INSTRUCTIONS TO FOLLOW: Exactly the lines from the first line of the records to the line holding "## Origins of the Idea" should be duplicated, and nothing more; pictures stay out.

MATERIAL FOR THE TASK:
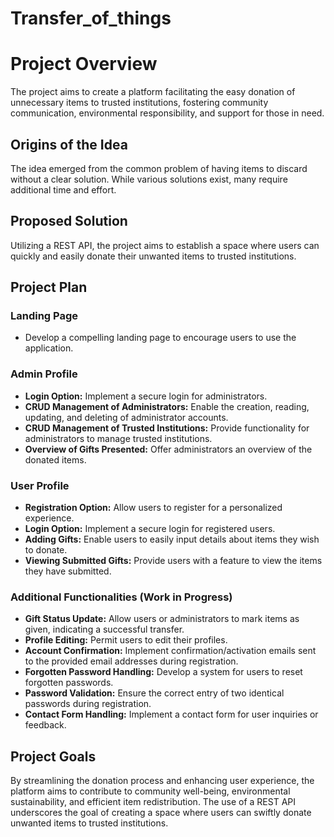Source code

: # Transfer_of_things
# Project Overview

The project aims to create a platform facilitating the easy donation of unnecessary items to trusted institutions, fostering community communication, environmental responsibility, and support for those in need.

## Origins of the Idea

The idea emerged from the common problem of having items to discard without a clear solution. While various solutions exist, many require additional time and effort.

## Proposed Solution

Utilizing a REST API, the project aims to establish a space where users can quickly and easily donate their unwanted items to trusted institutions.

## Project Plan

### Landing Page

- Develop a compelling landing page to encourage users to use the application.

### Admin Profile

- **Login Option:** Implement a secure login for administrators.
- **CRUD Management of Administrators:** Enable the creation, reading, updating, and deleting of administrator accounts.
- **CRUD Management of Trusted Institutions:** Provide functionality for administrators to manage trusted institutions.
- **Overview of Gifts Presented:** Offer administrators an overview of the donated items.

### User Profile

- **Registration Option:** Allow users to register for a personalized experience.
- **Login Option:** Implement a secure login for registered users.
- **Adding Gifts:** Enable users to easily input details about items they wish to donate.
- **Viewing Submitted Gifts:** Provide users with a feature to view the items they have submitted.

### Additional Functionalities (Work in Progress)

- **Gift Status Update:** Allow users or administrators to mark items as given, indicating a successful transfer.
- **Profile Editing:** Permit users to edit their profiles.
- **Account Confirmation:** Implement confirmation/activation emails sent to the provided email addresses during registration.
- **Forgotten Password Handling:** Develop a system for users to reset forgotten passwords.
- **Password Validation:** Ensure the correct entry of two identical passwords during registration.
- **Contact Form Handling:** Implement a contact form for user inquiries or feedback.

## Project Goals

By streamlining the donation process and enhancing user experience, the platform aims to contribute to community well-being, environmental sustainability, and efficient item redistribution. The use of a REST API underscores the goal of creating a space where users can swiftly donate unwanted items to trusted institutions.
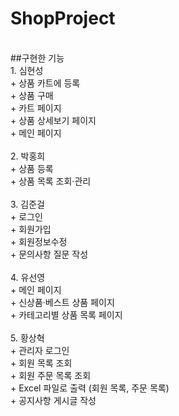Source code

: # ShopProject
<br>
 ##구현한 기능
 <br>
 1. 심현성 <br>
  + 상품 카트에 등록 <br>
  + 상품 구매 <br>
  + 카트 페이지 <br>
  + 상품 상세보기 페이지 <br>
  + 메인 페이지 <br>
  <br>
 2. 박홍희 <br>
  + 상품 등록 <br>
  + 상품 목록 조회·관리 <br>
  <br>
 3. 김준걸 <br>
  + 로그인 <br>
  + 회원가입 <br>
  + 회원정보수정 <br>
  + 문의사항 질문 작성 <br>
  <br>
 4. 유선영 <br>
  + 메인 페이지 <br>
  + 신상품·베스트 상품 페이지 <br>
  + 카테고리별 상품 목록 페이지 <br>
   <br>
 5. 황상혁 <br>
  + 관리자 로그인 <br>
  + 회원 목록 조회 <br>
  + 회원 주문 목록 조회 <br>
  + Excel 파일로 출력 (회원 목록, 주문 목록) <br>
  + 공지사항 게시글 작성 <br>
  
 
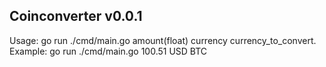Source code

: ## Coinconverter v0.0.1

Usage: go run ./cmd/main.go amount(float) currency currency_to_convert. Example: go run ./cmd/main.go 100.51 USD BTC
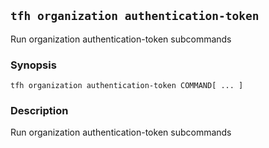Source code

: ## `tfh organization authentication-token`

Run organization authentication-token subcommands

### Synopsis

    tfh organization authentication-token COMMAND[ ... ]

### Description

Run organization authentication-token subcommands

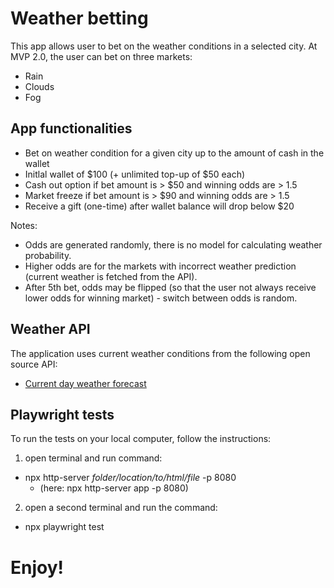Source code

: # Weather betting
This app allows user to bet on the weather conditions in a selected city.
At MVP 2.0, the user can bet on three markets:
- Rain 
- Clouds
- Fog 


## App functionalities
- Bet on weather condition for a given city up to the amount of cash in the wallet
- Initlal wallet of $100 (+ unlimited top-up of $50 each)
- Cash out option if bet amount is > $50 and winning odds are > 1.5
- Market freeze if bet amount is > $90 and winning odds are > 1.5 
- Receive a gift (one-time) after wallet balance will drop below $20

Notes: 
- Odds are generated randomly, there is no model for calculating weather probability.
- Higher odds are for the markets with incorrect weather prediction (current weather is fetched from the API). 
- After 5th bet, odds may be flipped (so that the user not always receive lower odds for winning market) - switch between odds is random.


## Weather API
The application uses current weather conditions from the following open source API:
- [Current day weather forecast](https://openweathermap.org/current) 


## Playwright tests
To run the tests on your local computer, follow the instructions:
1) open terminal and run command:
- npx http-server *folder/location/to/html/file* -p 8080 
  - (here: npx http-server app -p 8080)
2) open a second terminal and run the command: 
- npx playwright test


# Enjoy!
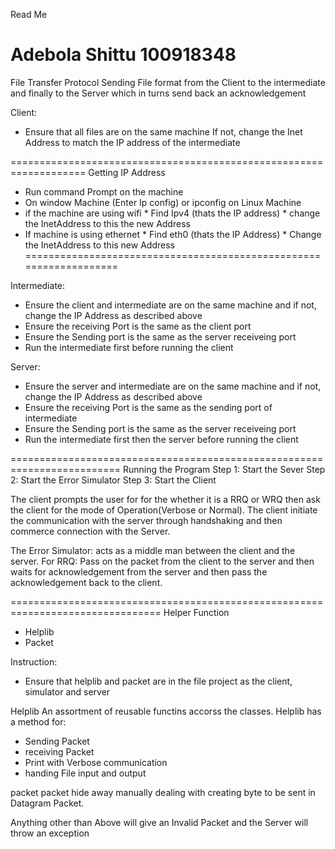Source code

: Read Me

Adebola Shittu 100918348
=====================================================================
File Transfer Protocol
Sending File format from the Client to the intermediate and finally 
to the Server which in turns send back an acknowledgement

Client:
  * Ensure that all files are on the same machine
    If not, change the Inet Address to match the IP address of the intermediate


===================================================================
Getting IP Address

* Run command Prompt on the machine
* On window Machine (Enter Ip config) or ipconfig on Linux Machine
* if the machine are using wifi
      * Find Ipv4 (thats the IP address)
      * change the InetAddress to this the new Address
* If machine is using ethernet
      * Find eth0 (thats the IP Address)
      * Change the InetAddress to this new Address
===================================================================

Intermediate:
  * Ensure the client and intermediate are on the same machine and 
    if not, change the IP Address as described above
  * Ensure the receiving Port is the same as the client port
  * Ensure the Sending port is the same as the server receiveing port
  * Run the intermediate first before running the client


Server:
  * Ensure the server and intermediate are on the same machine and 
    if not, change the IP Address as described above
  * Ensure the receiving Port is the same as the sending port of intermediate
  * Ensure the Sending port is the same as the server receiveing port
  * Run the intermediate first then the server before running the client

=========================================================================
Running the Program
Step 1:  Start the Sever 
Step 2: Start the Error Simulator
Step 3: Start the Client

The client prompts the user for for the whether it is a RRQ or WRQ then 
ask the client for the mode of Operation(Verbose or Normal).
The client initiate the communication with the server through handshaking and then 
commerce connection with the Server.

The Error Simulator: acts as a middle man between the client and the server.
   For RRQ: Pass on the packet from the client to the server and then waits for acknowledgement 
   from the server and then pass the acknowledgement back to the client.
   


================================================================================
Helper Function 
* Helplib
* Packet

Instruction:
* Ensure that helplib and packet are in the file project as the client, simulator and server


Helplib
An assortment of reusable functins accorss the classes. Helplib has a method for:
* Sending Packet
* receiving Packet
* Print with Verbose communication
* handing File input and output

packet
packet hide away manually dealing with creating byte to be sent in Datagram Packet.

Anything other than Above will give an Invalid Packet and the 
Server will throw an exception

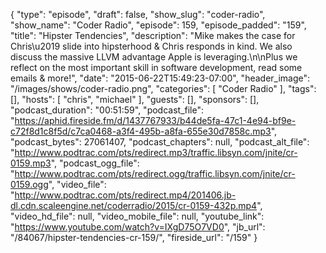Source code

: {
  "type": "episode",
  "draft": false,
  "show_slug": "coder-radio",
  "show_name": "Coder Radio",
  "episode": 159,
  "episode_padded": "159",
  "title": "Hipster Tendencies",
  "description": "Mike makes the case for Chris\u2019 slide into hipsterhood & Chris responds in kind. We also discuss the massive LLVM advantage Apple is leveraging.\n\nPlus we reflect on the most important skill in software development, read some emails & more!",
  "date": "2015-06-22T15:49:23-07:00",
  "header_image": "/images/shows/coder-radio.png",
  "categories": [
    "Coder Radio"
  ],
  "tags": [],
  "hosts": [
    "chris",
    "michael"
  ],
  "guests": [],
  "sponsors": [],
  "podcast_duration": "00:51:59",
  "podcast_file": "https://aphid.fireside.fm/d/1437767933/b44de5fa-47c1-4e94-bf9e-c72f8d1c8f5d/c7ca0468-a3f4-495b-a8fa-655e30d7858c.mp3",
  "podcast_bytes": 27061407,
  "podcast_chapters": null,
  "podcast_alt_file": "http://www.podtrac.com/pts/redirect.mp3/traffic.libsyn.com/jnite/cr-0159.mp3",
  "podcast_ogg_file": "http://www.podtrac.com/pts/redirect.ogg/traffic.libsyn.com/jnite/cr-0159.ogg",
  "video_file": "http://www.podtrac.com/pts/redirect.mp4/201406.jb-dl.cdn.scaleengine.net/coderradio/2015/cr-0159-432p.mp4",
  "video_hd_file": null,
  "video_mobile_file": null,
  "youtube_link": "https://www.youtube.com/watch?v=IXgD75O7VD0",
  "jb_url": "/84067/hipster-tendencies-cr-159/",
  "fireside_url": "/159"
}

OUTPUT OF THE EXERCISE:
Source code

: # Transfer_of_things
# Project Overview

The project aims to create a platform facilitating the easy donation of unnecessary items to trusted institutions, fostering community communication, environmental responsibility, and support for those in need.

## Origins of the Idea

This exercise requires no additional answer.